I have a long commute. Listening to audio books (purchased on Audible, or from my public library on Overdrive) has turned a big annoyance into something I look forward to. This habit consistently boosts my mood, and since I’m a writer myself, listening to good writing helps prime me to do my own work.

Which habits are most important to you? (for health, for creativity, for productivity, for leisure, etc.)

In my work as a writer, I’ve tried to increase my creativity and productivity by using a set of habits before I write. I try to spend a couple of minutes reading something I’ve written previously of which I’m especially proud; focusing on past success boosts my confidence. (After reading research on visual priming, I also keep some framed examples of my past work on my office walls to subconsciously prime me to perform.) I used to try to find the perfect music to listen to while I write, but after reading the research on music and productivity, I’ve realized that as an introvert, I work better in silence, so now I often use noise-cancelling headphones; when I want to be really productive, I write in a library. I also rely on superstition. Specifically, there’s research on “social contagion” that suggests using an implement (like a golf club) once used by someone you admire can help you perform better. I have a computer keyboard that used to belong to Malcolm Gladwell. I wrote this book on it, and while I don’t use it every day, I will use it for especially important or challenging work. It’s just one more way to feel more confident as I get to work.

Have you ever managed to gain a challenging healthy habit—or to break an unhealthy habit? If so, how did you do it?

I’ve always been a sporadic exerciser. But in the last six months I’ve started going to spin class several times a week. I started using my gym’s app to reserve a spot in class, and then I began paying an extra $20 a month to be able to reserve classes up to 7 days in advance. (Otherwise, you can only reserve 12 hours in advance.) I do cancel sometimes, but knowing that I’ve saved a spot (potentially taking it from someone else, as the class is often full) makes it more of a commitment, and that appeals to the Obliger in me. So far, it’s making a big difference.

Would you describe yourself as an Upholder, a Questioner, a Rebel, or an Obliger?

I’m an Obliger. If I make plans to go for a solo run at 6 am, odds are 50-50 it will happen. If I agree to meet you on the first tee for a 6am golf round, I’ll be there every single time. I’d never heard of the Upholder/Questioner/Rebel/Obliger framework until I read your book, and understanding this tendency has been really powerful in helping me understand why I keep some commitments more than others. For instance, at work I now realize that setting a deadline for myself isn’t nearly as effective as telling someone else about a deadline (“I’ll get this to you by the end of business on Tuesday”), even if they haven’t asked when I’ll deliver.

Revealed! Books for June: a Talented Spider, an Unusual Perspective, and Health Hijinks.

Because nothing boosts happiness more than a great book, each month, I suggest:

— one outstanding book about happiness or habits or human nature

— one outstanding work of children’s or young-adult literature–I have a crazy passion for kidlit

— one eccentric pick–a widely admired and excellent book that I love, yes, but one that may not appeal to everyone

Shop at IndieBound, BN.com, or Amazon (I’m an affiliate), or your favorite local bookstore. Or my favorite, visit the library!

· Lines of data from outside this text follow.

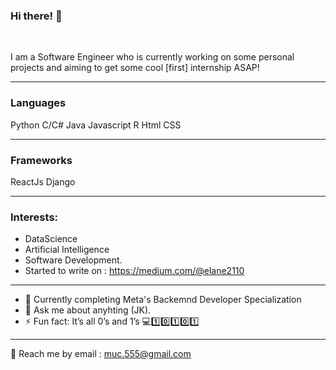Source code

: ### Hi there! 👋

<br>

I am a Software Engineer who is currently working on some personal projects and aiming to get some cool [first] internship ASAP!

***


### Languages

Python
C/C#
Java
Javascript
R
Html
CSS


***
### Frameworks
ReactJs
Django

***

### Interests:
- DataScience
- Artificial Intelligence
- Software Development.
- Started to write on : https://medium.com/@elane2110
***

- 🌱 Currently completing Meta's Backemnd Developer Specialization
- 💬 Ask me about anyhting (JK).
- ⚡ Fun fact: It’s all 0’s and 1’s 💻1️⃣0️⃣1️⃣0️⃣1️⃣

***
💬 Reach me by email : muc.555@gmail.com
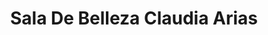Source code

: ---
title: "Sala De Belleza Claudia Arias"
url: /bogota/sala-de-belleza-claudia-arias/
shop: peluquería
---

For all the books I choose, I love them; I’ve read most of them at least twice if not many times; and they’re widely admired.

Now, for the three book-club choices. Drumroll…

A book about happiness, good habits, or human nature:

Drop Dead Healthy: One Man’s Humble Quest for Bodily Perfection by A. J. Jacobs

This book contains a lot of very helpful information about how to be healthier — and it’s also hilarious and absurd. It’s a very fun way to learn about various ideas and trends in health. If you want to get healthier this summer, Drop Dead Healthy will inspire you. I think about this book just about every time I wash my hands or eat kale.

Buy from IndieBound; BN.com; Amazon.

An outstanding children’s book:

Charlotte’s Web by E. B. White

I’m staggered to realize that I haven’t yet suggested one of the towering classics of children’s literature, the immortal Charlotte’s Web. It’s an extraordinary book, from the very first, unforgettable first line: “‘Where’s Papa going with that ax?’ said Fern.” Terrific characters, like Charlotte, Fern, Wilbur, and of course Templeton the Rat. Gorgeous, profound, but be warned, it’s also sad…when this book was read to me as a child, I cried for two days. But beautiful tears.

Buy from IndieBound; BN.com; Amazon.

An eccentric pick:

Thinking in Pictures: and Other Reports from My Life with Autism by Temple Grandin

Temple Grandin is an eminent animal scientist, and she also lectures widely on her experience with autism. Grandin provides an absolutely fascinating look into how she sees the world differently from non-autistic people, and how grappling with those differences has influenced her work and her life.

Buy from IndieBound; BN.com; Amazon.

If you want to make sure you never miss a month’s selections, sign up here for the book club newsletter.

Remember, if you want to see what I read each week, I post a photo of my pile of completed books on my Facebook Page every Sunday night, #GretchenRubinReads.

If you have any great suggestions for summer reading, or books about children going off to college, send them my way.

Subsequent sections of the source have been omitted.